#### [PROVIDED DATA]

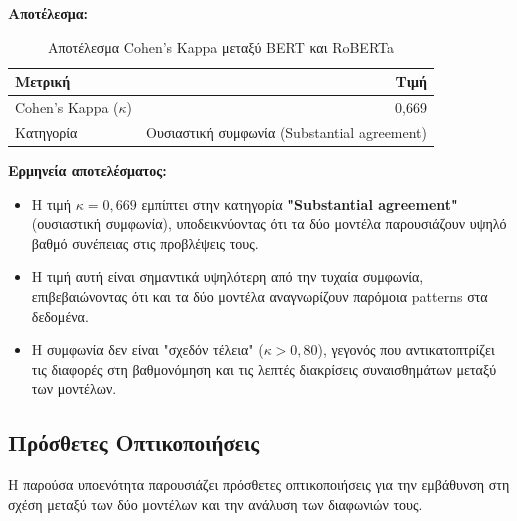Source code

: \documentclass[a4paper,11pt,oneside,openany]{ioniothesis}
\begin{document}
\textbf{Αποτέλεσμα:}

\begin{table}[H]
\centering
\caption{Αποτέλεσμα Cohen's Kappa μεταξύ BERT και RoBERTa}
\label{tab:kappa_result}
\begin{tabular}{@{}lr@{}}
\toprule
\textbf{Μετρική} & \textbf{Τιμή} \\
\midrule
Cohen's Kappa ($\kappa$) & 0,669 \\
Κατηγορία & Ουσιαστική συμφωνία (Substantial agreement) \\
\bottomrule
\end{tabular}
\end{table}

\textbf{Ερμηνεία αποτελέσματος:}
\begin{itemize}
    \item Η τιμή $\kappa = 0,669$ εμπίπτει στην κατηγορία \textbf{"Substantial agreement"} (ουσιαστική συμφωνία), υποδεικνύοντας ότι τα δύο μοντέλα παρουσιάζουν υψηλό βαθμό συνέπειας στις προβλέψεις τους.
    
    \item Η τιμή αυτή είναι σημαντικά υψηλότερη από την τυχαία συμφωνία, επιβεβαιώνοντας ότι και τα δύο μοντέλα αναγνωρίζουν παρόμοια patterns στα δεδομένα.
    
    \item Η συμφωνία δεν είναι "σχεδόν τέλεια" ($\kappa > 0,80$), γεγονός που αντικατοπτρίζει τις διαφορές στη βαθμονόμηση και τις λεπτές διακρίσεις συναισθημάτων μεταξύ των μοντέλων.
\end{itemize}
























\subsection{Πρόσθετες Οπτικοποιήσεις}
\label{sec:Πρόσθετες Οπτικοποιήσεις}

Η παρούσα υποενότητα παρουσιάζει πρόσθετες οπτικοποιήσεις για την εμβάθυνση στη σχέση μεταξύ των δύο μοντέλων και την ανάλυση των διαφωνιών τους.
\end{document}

#### [PROBLEM STATEMENT]
Locate and copy each line in the data above that includes the word "Αποτέλεσμα".

#### [RESPONSE FOR THIS EXERCISE]
\textbf{Αποτέλεσμα:}
\caption{Αποτέλεσμα Cohen's Kappa μεταξύ BERT και RoBERTa}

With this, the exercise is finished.